Hanno importato le loro leggi, le loro tradizioni, si sono comprati appartamenti, negozi, hanno investito. Ma soprattutto qui hanno fatto vivere la legge della Sharia. A pochi passi da Venezia. Appena arriviamo al parco, davanti a noi, c’è un’ondata distesa di uomini che si alza e si abbassa a seconda del canto dei sermoni. Quando il lamento va giù, l’onda si abbassa. Quando va su, si alza. Si muovono tutti all’unisono. Sembra un grande telo, mosse dalle onde del vento. Poi, subito dietro di loro, davanti a noi un grande tendone. Bianco. Steso tra gli alberi, appuntellato alla perfezione e retto in piedi da bastoni di legno.
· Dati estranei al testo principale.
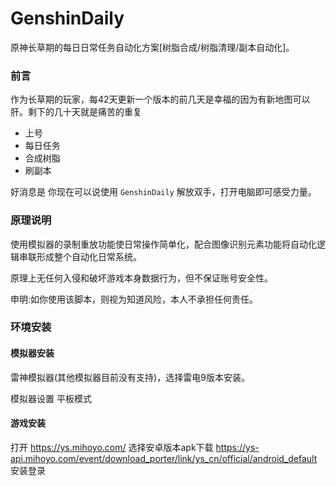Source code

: # GenshinDaily
原神长草期的每日日常任务自动化方案[树脂合成/树脂清理/副本自动化]。

### 前言

作为长草期的玩家，每42天更新一个版本的前几天是幸福的因为有新地图可以肝。剩下的几十天就是痛苦的重复 

- 上号 
- 每日任务 
- 合成树脂 
- 刷副本

好消息是 你现在可以说使用 `GenshinDaily` 解放双手，打开电脑即可感受力量。

### 原理说明

使用模拟器的录制重放功能使日常操作简单化，配合图像识别元素功能将自动化逻辑串联形成整个自动化日常系统。

原理上无任何入侵和破坏游戏本身数据行为，但不保证账号安全性。

申明:如你使用该脚本，则视为知道风险，本人不承担任何责任。


### 环境安装

#### 模拟器安装

雷神模拟器(其他模拟器目前没有支持)，选择雷电9版本安装。

模拟器设置 平板模式


#### 游戏安装

打开 https://ys.mihoyo.com/ 选择安卓版本apk下载 https://ys-api.mihoyo.com/event/download_porter/link/ys_cn/official/android_default 安装登录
Tentiamo di guardare dentro, ma scorgere qualcosa è impossibile. Percorriamo il perimetro del tendone, ma sembra non finire.

 

 

 

Poi, saliamo sopra una muretta e lo spettacolo è indegno. Raggela il sangue. Dentro questo tendone, steso tra gli alberi, appuntellato alla perfezione e retto in piedi da bastoni di legno, ci hanno messo le donne. Chi col burqa, chi col velo integrale, chi con lo hijab, e chi con lo chador. Nemmeno le bimbe sono scoperte. Le donne stanno tutte qui, inginocchiate e genuflesse, ad assistere alla preghiera. Neanche l’imam possono guardare in faccia. Del resto, siamo nella città dove se passeggi di sera ci sono più bengalesi che italiani. Dove ci sono più donne in sari e niqab che in abiti occidentali. Dove ci sono interi quartieri popolati dai bengalesi, dove i Caf sono diventati musulmani, le lavanderie anche, le macellerie, i negozi di alimentari, perfino i parrucchieri. Le velate camminano tutte dietro all’uomo. Zitte. Buone.

 

 

 

«Io mia moglie non la porto in Italia», ci dice un bengalese. «Perché?». «Perché qui siete troppo libere, dopo impara vostra cultura e non va bene». Non appena usciamo da questo parco gravido di arretratezza, notiamo quella bimba. È bella. Bellissima. I capelli neri le circondano il volto. Avrà all’incirca quattro anni. Addosso le hanno messo un vestitino a pois. E la usano come statuina per far fare i selfie agli uomini. I suoi occhioni neri sono spenti come il sole di notte.